> [WORK TO BE COMPLETED]: Print the entries below word for word; the pictures stay out of your copy.

____

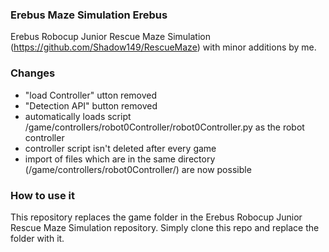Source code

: ### Erebus Maze Simulation Erebus
Erebus Robocup Junior Rescue Maze Simulation (https://github.com/Shadow149/RescueMaze) with minor additions by me.

### Changes
- "load Controller" utton removed
- "Detection API" button removed
- automatically loads script /game/controllers/robot0Controller/robot0Controller.py as the robot controller
- controller script isn't deleted after every game
- import of files which are in the same directory (/game/controllers/robot0Controller/) are now possible

### How to use it
This repository replaces the game folder in the Erebus Robocup Junior Rescue Maze Simulation repository.
Simply clone this repo and replace the folder with it.

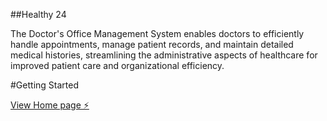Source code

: ##Healthy 24

The Doctor's Office Management System enables doctors to efficiently handle appointments, manage patient records, and maintain detailed medical histories, streamlining the administrative aspects of healthcare for improved patient care and organizational efficiency.

#Getting Started

[View Home page ⚡️](https://healthy-24.vercel.app/home)
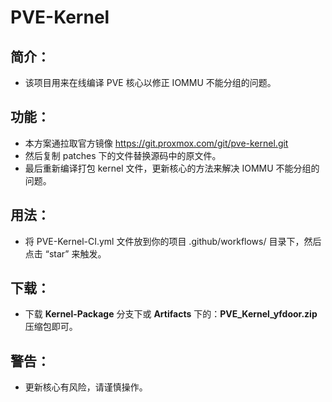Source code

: # PVE-Kernel

## 简介：
- 该项目用来在线编译 PVE 核心以修正 IOMMU 不能分组的问题。

## 功能：
- 本方案通拉取官方镜像 https://git.proxmox.com/git/pve-kernel.git
- 然后复制 patches 下的文件替换源码中的原文件。
- 最后重新编译打包 kernel 文件，更新核心的方法来解决 IOMMU 不能分组的问题。

## 用法：
- 将 PVE-Kernel-CI.yml 文件放到你的项目 .github/workflows/ 目录下，然后点击 “star” 来触发。

## 下载：
- 下载 **Kernel-Package** 分支下或 **Artifacts** 下的：**PVE_Kernel_yfdoor.zip** 压缩包即可。

## 警告：
- 更新核心有风险，请谨慎操作。

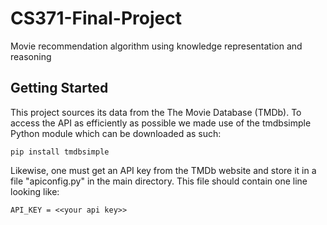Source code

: # CS371-Final-Project

Movie recommendation algorithm using knowledge representation and reasoning

## Getting Started

This project sources its data from the The Movie Database (TMDb). To access the API as efficiently as possible we made use of the tmdbsimple Python module which can be downloaded as such:

`pip install tmdbsimple`

Likewise, one must get an API key from the TMDb website and store it in a file "apiconfig.py" in the main directory. This file should contain one line looking like:

`API_KEY = <<your api key>>`
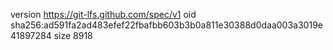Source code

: version https://git-lfs.github.com/spec/v1
oid sha256:ad591fa2ad483efef22fbafbb603b3b0a811e30388d0daa003a3019e41897284
size 8918
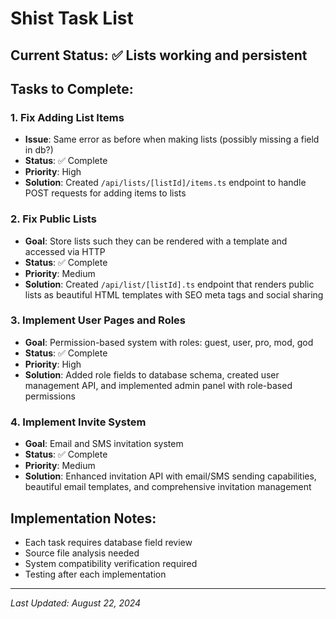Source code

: # Shist Task List

## Current Status: ✅ Lists working and persistent

## Tasks to Complete:

### 1. Fix Adding List Items
- **Issue**: Same error as before when making lists (possibly missing a field in db?)
- **Status**: ✅ Complete
- **Priority**: High
- **Solution**: Created `/api/lists/[listId]/items.ts` endpoint to handle POST requests for adding items to lists

### 2. Fix Public Lists
- **Goal**: Store lists such they can be rendered with a template and accessed via HTTP
- **Status**: ✅ Complete
- **Priority**: Medium
- **Solution**: Created `/api/list/[listId].ts` endpoint that renders public lists as beautiful HTML templates with SEO meta tags and social sharing

### 3. Implement User Pages and Roles
- **Goal**: Permission-based system with roles: guest, user, pro, mod, god
- **Status**: ✅ Complete
- **Priority**: High
- **Solution**: Added role fields to database schema, created user management API, and implemented admin panel with role-based permissions

### 4. Implement Invite System
- **Goal**: Email and SMS invitation system
- **Status**: ✅ Complete
- **Priority**: Medium
- **Solution**: Enhanced invitation API with email/SMS sending capabilities, beautiful email templates, and comprehensive invitation management

## Implementation Notes:
- Each task requires database field review
- Source file analysis needed
- System compatibility verification required
- Testing after each implementation

---
*Last Updated: August 22, 2024*
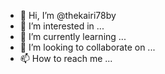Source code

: - 👋 Hi, I’m @thekairi78by
- 👀 I’m interested in ...
- 🌱 I’m currently learning ...
- 💞️ I’m looking to collaborate on ...
- 📫 How to reach me ...

<!---
thekairi78by/thekairi78by is a ✨ special ✨ repository because its `README.md` (this file) appears on your GitHub profile.
You can click the Preview link to take a look at your changes.
--->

____

> [WRITTEN SOLUTION]:
Source code

: ### Erebus Maze Simulation Erebus
Erebus Robocup Junior Rescue Maze Simulation (https://github.com/Shadow149/RescueMaze) with minor additions by me.

### Changes
- "load Controller" utton removed
- "Detection API" button removed
- automatically loads script /game/controllers/robot0Controller/robot0Controller.py as the robot controller
- controller script isn't deleted after every game
- import of files which are in the same directory (/game/controllers/robot0Controller/) are now possible

### How to use it
This repository replaces the game folder in the Erebus Robocup Junior Rescue Maze Simulation repository.
Simply clone this repo and replace the folder with it.

Source code

: ##Healthy 24

The Doctor's Office Management System enables doctors to efficiently handle appointments, manage patient records, and maintain detailed medical histories, streamlining the administrative aspects of healthcare for improved patient care and organizational efficiency.

#Getting Started

[View Home page ⚡️](https://healthy-24.vercel.app/home)
Source code

: # PVE-Kernel

## 简介：
- 该项目用来在线编译 PVE 核心以修正 IOMMU 不能分组的问题。

## 功能：
- 本方案通拉取官方镜像 https://git.proxmox.com/git/pve-kernel.git
- 然后复制 patches 下的文件替换源码中的原文件。
- 最后重新编译打包 kernel 文件，更新核心的方法来解决 IOMMU 不能分组的问题。

## 用法：
- 将 PVE-Kernel-CI.yml 文件放到你的项目 .github/workflows/ 目录下，然后点击 “star” 来触发。

## 下载：
- 下载 **Kernel-Package** 分支下或 **Artifacts** 下的：**PVE_Kernel_yfdoor.zip** 压缩包即可。

## 警告：
- 更新核心有风险，请谨慎操作。

Source code

: # CS371-Final-Project

Movie recommendation algorithm using knowledge representation and reasoning

## Getting Started

This project sources its data from the The Movie Database (TMDb). To access the API as efficiently as possible we made use of the tmdbsimple Python module which can be downloaded as such:

`pip install tmdbsimple`

Likewise, one must get an API key from the TMDb website and store it in a file "apiconfig.py" in the main directory. This file should contain one line looking like:

`API_KEY = <<your api key>>`
Source code

: version https://git-lfs.github.com/spec/v1
oid sha256:ad591fa2ad483efef22fbafbb603b3b0a811e30388d0daa003a3019e41897284
size 8918
Source code

: # Shist Task List

## Current Status: ✅ Lists working and persistent

## Tasks to Complete:

### 1. Fix Adding List Items
- **Issue**: Same error as before when making lists (possibly missing a field in db?)
- **Status**: ✅ Complete
- **Priority**: High
- **Solution**: Created `/api/lists/[listId]/items.ts` endpoint to handle POST requests for adding items to lists

### 2. Fix Public Lists
- **Goal**: Store lists such they can be rendered with a template and accessed via HTTP
- **Status**: ✅ Complete
- **Priority**: Medium
- **Solution**: Created `/api/list/[listId].ts` endpoint that renders public lists as beautiful HTML templates with SEO meta tags and social sharing

### 3. Implement User Pages and Roles
- **Goal**: Permission-based system with roles: guest, user, pro, mod, god
- **Status**: ✅ Complete
- **Priority**: High
- **Solution**: Added role fields to database schema, created user management API, and implemented admin panel with role-based permissions

### 4. Implement Invite System
- **Goal**: Email and SMS invitation system
- **Status**: ✅ Complete
- **Priority**: Medium
- **Solution**: Enhanced invitation API with email/SMS sending capabilities, beautiful email templates, and comprehensive invitation management

## Implementation Notes:
- Each task requires database field review
- Source file analysis needed
- System compatibility verification required
- Testing after each implementation

---
*Last Updated: August 22, 2024*
Source code

: - 👋 Hi, I’m @thekairi78by
- 👀 I’m interested in ...
- 🌱 I’m currently learning ...
- 💞️ I’m looking to collaborate on ...
- 📫 How to reach me ...

<!---
thekairi78by/thekairi78by is a ✨ special ✨ repository because its `README.md` (this file) appears on your GitHub profile.
You can click the Preview link to take a look at your changes.
--->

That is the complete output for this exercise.